Each line of the material below that holds the word "onto" needs to be copied.

[Source records]

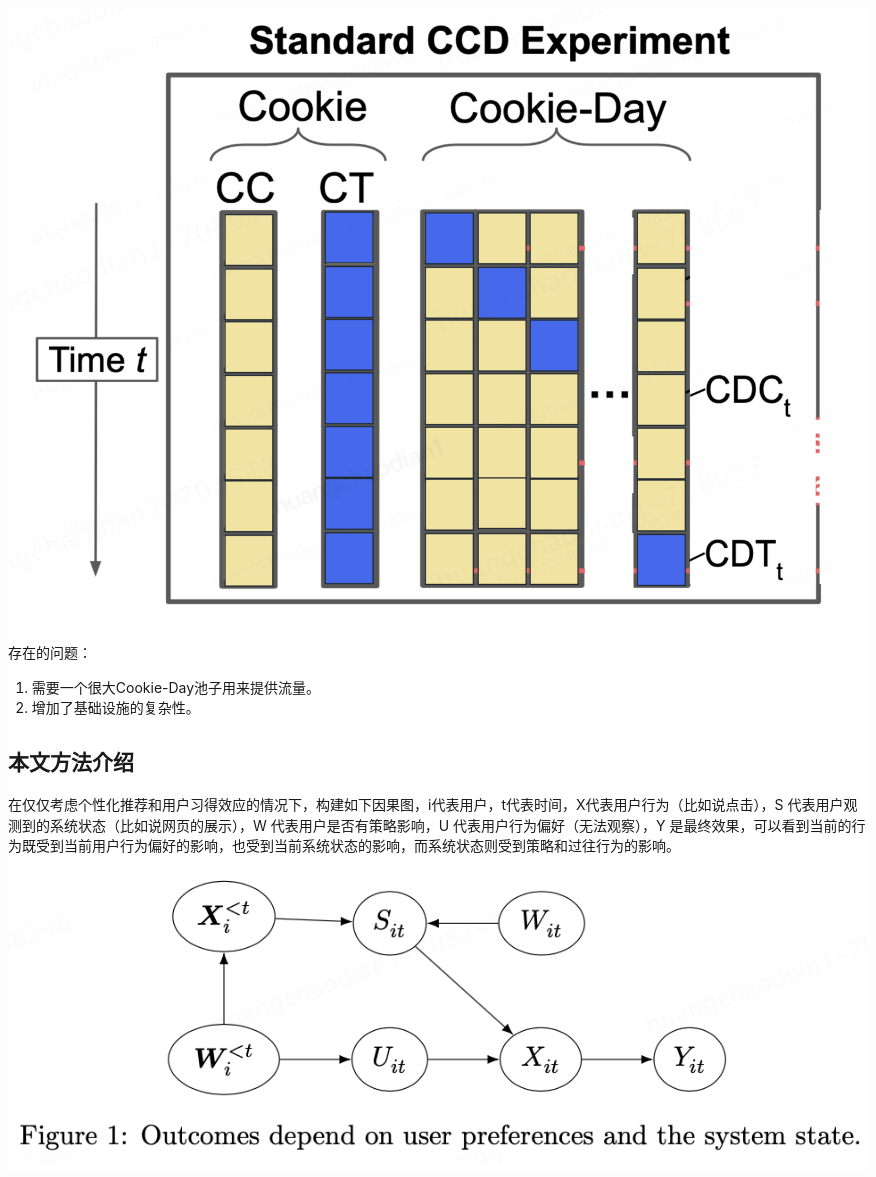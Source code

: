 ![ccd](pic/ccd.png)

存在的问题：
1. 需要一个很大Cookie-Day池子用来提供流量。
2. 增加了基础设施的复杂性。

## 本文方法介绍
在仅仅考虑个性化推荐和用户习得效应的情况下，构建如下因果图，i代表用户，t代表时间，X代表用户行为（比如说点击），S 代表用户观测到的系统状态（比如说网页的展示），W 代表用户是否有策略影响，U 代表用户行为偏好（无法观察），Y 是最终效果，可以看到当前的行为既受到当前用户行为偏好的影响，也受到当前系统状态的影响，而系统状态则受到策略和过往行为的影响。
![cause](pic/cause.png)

[/Source records]
[Source records]

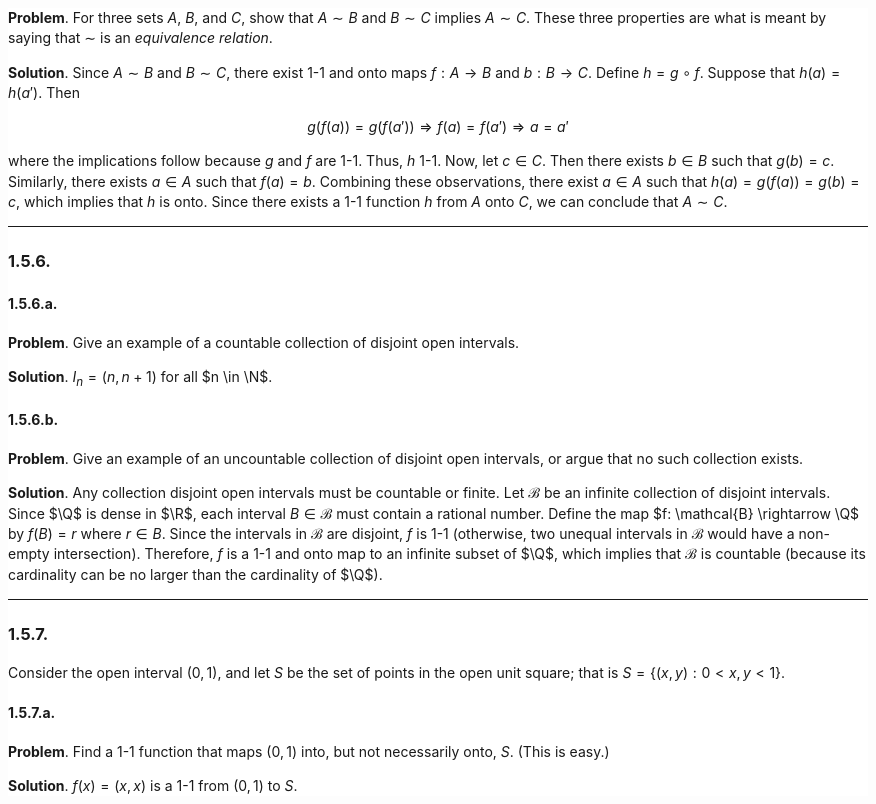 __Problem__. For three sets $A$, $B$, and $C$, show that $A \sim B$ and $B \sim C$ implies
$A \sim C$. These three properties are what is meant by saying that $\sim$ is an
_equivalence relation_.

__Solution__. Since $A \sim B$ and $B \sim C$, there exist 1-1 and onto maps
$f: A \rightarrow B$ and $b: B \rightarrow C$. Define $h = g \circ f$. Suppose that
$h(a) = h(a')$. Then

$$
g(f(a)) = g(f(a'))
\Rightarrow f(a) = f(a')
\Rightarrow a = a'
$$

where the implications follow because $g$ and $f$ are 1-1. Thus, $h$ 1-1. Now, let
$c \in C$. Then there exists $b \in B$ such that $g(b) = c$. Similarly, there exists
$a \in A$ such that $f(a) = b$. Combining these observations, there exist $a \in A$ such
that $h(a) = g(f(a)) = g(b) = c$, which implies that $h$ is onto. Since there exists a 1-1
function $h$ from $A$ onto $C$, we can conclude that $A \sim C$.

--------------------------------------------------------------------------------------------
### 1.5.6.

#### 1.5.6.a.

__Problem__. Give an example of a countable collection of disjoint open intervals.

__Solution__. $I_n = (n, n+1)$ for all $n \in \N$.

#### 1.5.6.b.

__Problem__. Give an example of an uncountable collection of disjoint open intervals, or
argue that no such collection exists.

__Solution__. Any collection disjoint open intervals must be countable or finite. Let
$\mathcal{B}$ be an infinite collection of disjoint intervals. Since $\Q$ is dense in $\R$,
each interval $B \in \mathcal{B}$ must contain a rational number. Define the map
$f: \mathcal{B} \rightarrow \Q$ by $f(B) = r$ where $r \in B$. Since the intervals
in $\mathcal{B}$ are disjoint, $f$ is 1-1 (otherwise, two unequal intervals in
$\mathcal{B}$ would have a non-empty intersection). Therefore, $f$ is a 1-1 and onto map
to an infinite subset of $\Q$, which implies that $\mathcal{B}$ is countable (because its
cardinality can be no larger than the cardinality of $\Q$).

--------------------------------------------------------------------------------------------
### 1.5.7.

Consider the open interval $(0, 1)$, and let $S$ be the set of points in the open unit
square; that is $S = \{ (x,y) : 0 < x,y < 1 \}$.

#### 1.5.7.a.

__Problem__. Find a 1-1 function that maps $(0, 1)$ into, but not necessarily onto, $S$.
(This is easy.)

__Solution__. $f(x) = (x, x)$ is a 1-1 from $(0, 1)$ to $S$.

[/Source records]
[Source records]

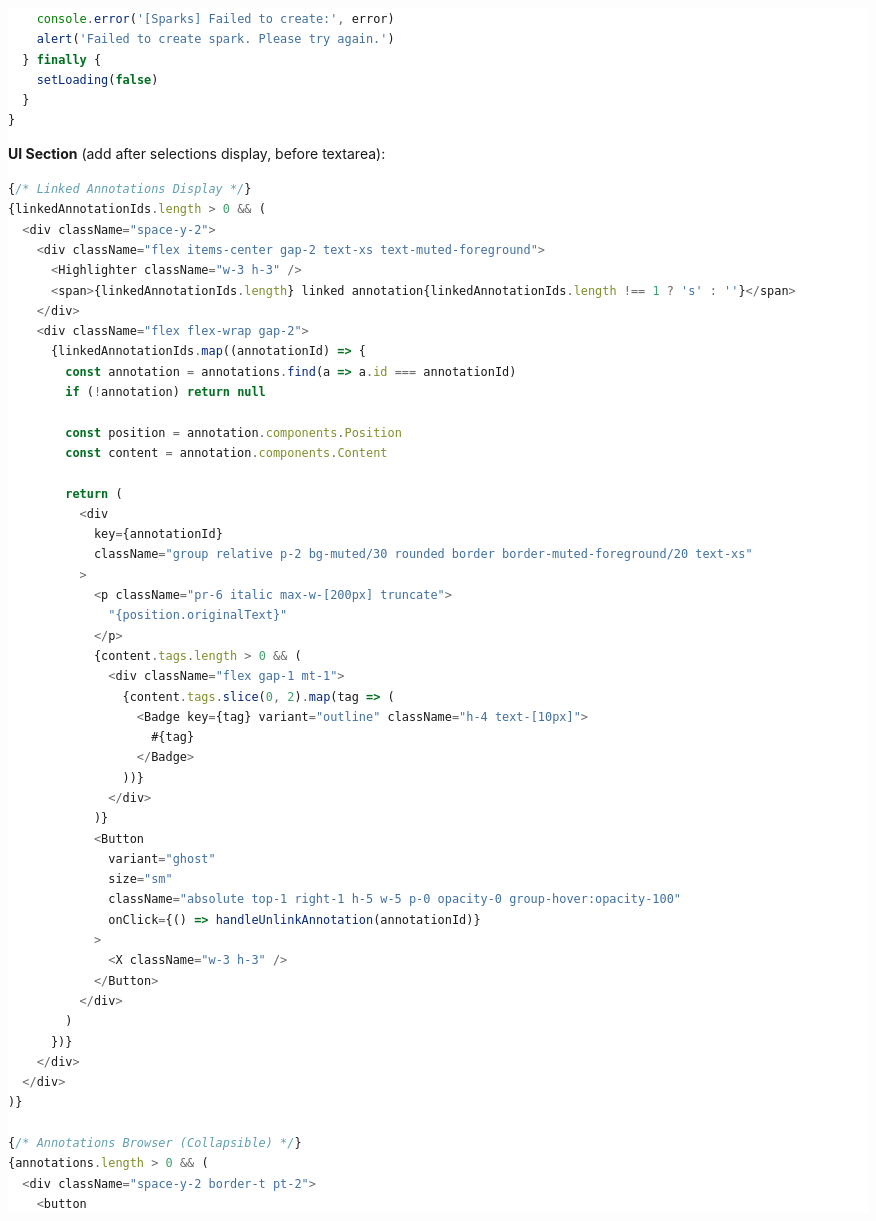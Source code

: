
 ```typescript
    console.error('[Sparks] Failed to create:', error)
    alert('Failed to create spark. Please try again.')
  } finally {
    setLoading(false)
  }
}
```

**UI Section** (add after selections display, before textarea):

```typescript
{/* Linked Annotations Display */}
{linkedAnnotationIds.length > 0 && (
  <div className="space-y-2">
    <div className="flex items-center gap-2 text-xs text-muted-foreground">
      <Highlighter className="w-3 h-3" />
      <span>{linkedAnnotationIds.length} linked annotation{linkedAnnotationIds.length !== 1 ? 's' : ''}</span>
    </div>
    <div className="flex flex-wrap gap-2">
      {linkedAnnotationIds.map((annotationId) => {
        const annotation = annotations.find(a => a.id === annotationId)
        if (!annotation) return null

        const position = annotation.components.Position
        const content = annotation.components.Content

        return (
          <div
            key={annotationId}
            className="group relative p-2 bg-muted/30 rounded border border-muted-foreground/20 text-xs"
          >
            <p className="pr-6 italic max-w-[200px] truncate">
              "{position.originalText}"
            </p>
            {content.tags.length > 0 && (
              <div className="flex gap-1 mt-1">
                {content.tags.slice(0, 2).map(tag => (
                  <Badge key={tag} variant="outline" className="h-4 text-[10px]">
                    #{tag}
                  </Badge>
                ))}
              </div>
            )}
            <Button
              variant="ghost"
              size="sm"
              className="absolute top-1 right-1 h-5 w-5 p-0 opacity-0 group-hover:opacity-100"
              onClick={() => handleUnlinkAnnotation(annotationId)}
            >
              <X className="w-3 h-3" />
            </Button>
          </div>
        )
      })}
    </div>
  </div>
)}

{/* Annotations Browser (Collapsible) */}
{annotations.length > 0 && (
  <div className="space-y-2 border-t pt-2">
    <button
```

[/Source records]

▶ **Solution to this task**
__Solution__. Since $A \sim B$ and $B \sim C$, there exist 1-1 and onto maps
that $h(a) = g(f(a)) = g(b) = c$, which implies that $h$ is onto. Since there exists a 1-1
function $h$ from $A$ onto $C$, we can conclude that $A \sim C$.
$\mathcal{B}$ would have a non-empty intersection). Therefore, $f$ is a 1-1 and onto map
__Problem__. Find a 1-1 function that maps $(0, 1)$ into, but not necessarily onto, $S$.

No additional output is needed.